Team B Architecture & Design, Cincinati, OH
Sukkot is observed as both a festival of the harvest and a celebration of the Exodus. Over time, society has shifted from agrarian to more urban and suburban lifestyles. In lieu of fields, people now tend to have backyards, balconies, and porches which—save for the occasional pot of herbs—serve as a means of leisure and performance, not production. The suburban backyard in particular, with its freshly cut lawn and picket fence, is a staple symbol of success and comfort.
As with any backyard project, a short trip to a ‘big box’ retailer will supply all one needs to construct their very own sukkah. In this sense, the sukkah represents an amateur exercise of architecture constructed for the purpose of celebration.
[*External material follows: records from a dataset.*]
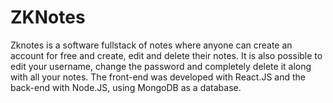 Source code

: # ZKNotes

Zknotes is a software fullstack of notes where anyone can create an account for free and create, edit and delete their notes. It is also possible to edit your username, change the password and completely delete it along with all your notes. The front-end was developed with React.JS and the back-end with Node.JS, using MongoDB as a database.
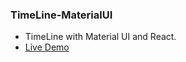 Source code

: ### TimeLine-MaterialUI
- TimeLine with Material UI and React.
- [Live Demo](https://xp7lx.csb.app/)

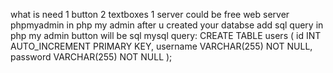 what is need 1 button 2 textboxes 1 server could be free web server phpmyadmin in php my admin after u created your databse add sql query in php my admin button will be sql
mysql query: CREATE TABLE users (
    id INT AUTO_INCREMENT PRIMARY KEY,
    username VARCHAR(255) NOT NULL,
    password VARCHAR(255) NOT NULL
);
Our sukkah flips this symbol of the backyard on its head. It is simple in its elements; a yard, a fence, some flowers, the sky; yet fantastical in its details. Above, the floating grass ground-plane instills an immediate sense of wonder. Below, a sky-printed picnic blanket and cloud-shaped pillows invite the user to recline and contemplate. The surrounding scalloped fence is spliced with a section of mirrored mylar providing room for reflection. One’s gaze is drawn upward through the aperture in the grass toward the sky. The earth frames the heavens, causing the inhabitants to examine their relationship to what is both physical and celestial, material and immaterial. The backyard, an archetype of the everyday, has been transformed into a magical, yet familiar, place for anyone to experience Sukkot.